• _ABOUT THIS EXERCISE_
Without reproducing any picture, copy the records word for word.

• _RECORDS TO USE_

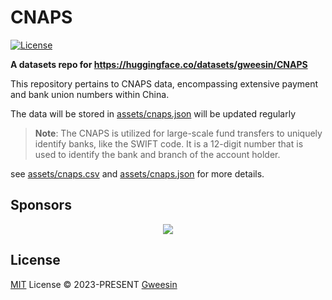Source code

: # CNAPS

[//]: # ([![npm version][npm-version-src]][npm-version-href])

[//]: # ([![npm downloads][npm-downloads-src]][npm-downloads-href])

[//]: # ([![bundle][bundle-src]][bundle-href])

[//]: # ([![JSDocs][jsdocs-src]][jsdocs-href])
[![License][license-src]][license-href]

**A datasets repo for https://huggingface.co/datasets/gweesin/CNAPS**

This repository pertains to CNAPS data, encompassing extensive payment and bank union numbers within China.

The data will be stored in [assets/cnaps.json](./assets/cnaps.json) will be updated regularly

> **Note**:
> The CNAPS is utilized for large-scale fund transfers to uniquely identify banks, like the SWIFT code. It is a 12-digit
> number that is used to identify the bank and branch of the account holder.

see [assets/cnaps.csv](./assets/cnaps.csv) and [assets/cnaps.json](./assets/cnaps.json) for more details.

## Sponsors

<p align="center">
  <a href="https://cdn.jsdelivr.net/gh/gweesin/static/sponsors.svg">
    <img src='https://cdn.jsdelivr.net/gh/gweesin/static/sponsors.svg'/>
  </a>
</p>

## License

[MIT](./LICENSE) License © 2023-PRESENT [Gweesin](https://github.com/gweesin)

<!-- Badges -->

[npm-version-src]: https://img.shields.io/npm/v/CNAPS?style=flat&colorA=080f12&colorB=1fa669

[npm-version-href]: https://npmjs.com/package/CNAPS

[npm-downloads-src]: https://img.shields.io/npm/dm/CNAPS?style=flat&colorA=080f12&colorB=1fa669

[npm-downloads-href]: https://npmjs.com/package/CNAPS

[bundle-src]: https://img.shields.io/bundlephobia/minzip/CNAPS?style=flat&colorA=080f12&colorB=1fa669&label=minzip

[bundle-href]: https://bundlephobia.com/result?p=CNAPS

[license-src]: https://img.shields.io/github/license/gweesin/CNAPS.svg?style=flat&colorA=080f12&colorB=1fa669

[license-href]: https://github.com/gweesin/CNAPS/blob/main/LICENSE

[jsdocs-src]: https://img.shields.io/badge/jsdocs-reference-080f12?style=flat&colorA=080f12&colorB=1fa669

[jsdocs-href]: https://www.jsdocs.io/package/CNAPS
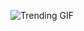 
<!-- GIF_SECTION -->
![Trending GIF](https://media2.giphy.com/media/v1.Y2lkPThiYjIxNzcyYzFqamZnbGd5NHpwcGlibGRuOWJlNG9hOHVoMHl0OHhtMTc5Z2M5ZCZlcD12MV9naWZzX3NlYXJjaCZjdD1n/KEzraGlQTEHkarhUPO/giphy.gif)
<!-- END_GIF_SECTION -->
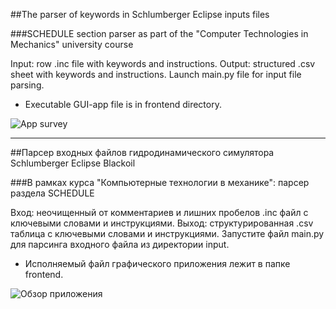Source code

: ##The parser of keywords in Schlumberger Eclipse inputs files

###SCHEDULE section parser as part of the "Computer Technologies in Mechanics" university course

Input: row .inc file with keywords and instructions.
Output: structured .csv sheet with keywords and instructions.
Launch main.py file for input file parsing.

* Executable GUI-app file is in frontend directory. 

![App survey](https://github.com/mualal/eclipse-inputs-parser/blob/main/images/parser_app_survey.gif)

---

##Парсер входных файлов гидродинамического симулятора Schlumberger Eclipse Blackoil

###В рамках курса "Компьютерные технологии в механике": парсер раздела SCHEDULE

Вход: неочищенный от комментариев и лишних пробелов .inc файл с ключевыми словами и инструкциями.
Выход: структурированная .csv таблица с ключевыми словами и инструкциями.
Запустите файл main.py для парсинга входного файла из директории input.

* Исполняемый файл графического приложения лежит в папке frontend.

![Обзор приложения](https://github.com/mualal/eclipse-inputs-parser/blob/main/images/parser_app_survey.gif)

• _OUTPUT_
Source code

: # CNAPS

[//]: # ([![npm version][npm-version-src]][npm-version-href])

[//]: # ([![npm downloads][npm-downloads-src]][npm-downloads-href])

[//]: # ([![bundle][bundle-src]][bundle-href])

[//]: # ([![JSDocs][jsdocs-src]][jsdocs-href])
[![License][license-src]][license-href]

**A datasets repo for https://huggingface.co/datasets/gweesin/CNAPS**

This repository pertains to CNAPS data, encompassing extensive payment and bank union numbers within China.

The data will be stored in [assets/cnaps.json](./assets/cnaps.json) will be updated regularly

> **Note**:
> The CNAPS is utilized for large-scale fund transfers to uniquely identify banks, like the SWIFT code. It is a 12-digit
> number that is used to identify the bank and branch of the account holder.

see [assets/cnaps.csv](./assets/cnaps.csv) and [assets/cnaps.json](./assets/cnaps.json) for more details.

## Sponsors

<p align="center">
  <a href="https://cdn.jsdelivr.net/gh/gweesin/static/sponsors.svg">
    <img src='https://cdn.jsdelivr.net/gh/gweesin/static/sponsors.svg'/>
  </a>
</p>

## License

[MIT](./LICENSE) License © 2023-PRESENT [Gweesin](https://github.com/gweesin)

<!-- Badges -->

[npm-version-src]: https://img.shields.io/npm/v/CNAPS?style=flat&colorA=080f12&colorB=1fa669

[npm-version-href]: https://npmjs.com/package/CNAPS

[npm-downloads-src]: https://img.shields.io/npm/dm/CNAPS?style=flat&colorA=080f12&colorB=1fa669

[npm-downloads-href]: https://npmjs.com/package/CNAPS

[bundle-src]: https://img.shields.io/bundlephobia/minzip/CNAPS?style=flat&colorA=080f12&colorB=1fa669&label=minzip

[bundle-href]: https://bundlephobia.com/result?p=CNAPS

[license-src]: https://img.shields.io/github/license/gweesin/CNAPS.svg?style=flat&colorA=080f12&colorB=1fa669

[license-href]: https://github.com/gweesin/CNAPS/blob/main/LICENSE

[jsdocs-src]: https://img.shields.io/badge/jsdocs-reference-080f12?style=flat&colorA=080f12&colorB=1fa669

[jsdocs-href]: https://www.jsdocs.io/package/CNAPS
<!-- GIF_SECTION -->
![Trending GIF](https://media2.giphy.com/media/v1.Y2lkPThiYjIxNzcyYzFqamZnbGd5NHpwcGlibGRuOWJlNG9hOHVoMHl0OHhtMTc5Z2M5ZCZlcD12MV9naWZzX3NlYXJjaCZjdD1n/KEzraGlQTEHkarhUPO/giphy.gif)
<!-- END_GIF_SECTION -->
Source code

: ##The parser of keywords in Schlumberger Eclipse inputs files

###SCHEDULE section parser as part of the "Computer Technologies in Mechanics" university course

Input: row .inc file with keywords and instructions.
Output: structured .csv sheet with keywords and instructions.
Launch main.py file for input file parsing.

* Executable GUI-app file is in frontend directory. 

![App survey](https://github.com/mualal/eclipse-inputs-parser/blob/main/images/parser_app_survey.gif)

---

##Парсер входных файлов гидродинамического симулятора Schlumberger Eclipse Blackoil

###В рамках курса "Компьютерные технологии в механике": парсер раздела SCHEDULE

Вход: неочищенный от комментариев и лишних пробелов .inc файл с ключевыми словами и инструкциями.
Выход: структурированная .csv таблица с ключевыми словами и инструкциями.
Запустите файл main.py для парсинга входного файла из директории input.

* Исполняемый файл графического приложения лежит в папке frontend.

![Обзор приложения](https://github.com/mualal/eclipse-inputs-parser/blob/main/images/parser_app_survey.gif)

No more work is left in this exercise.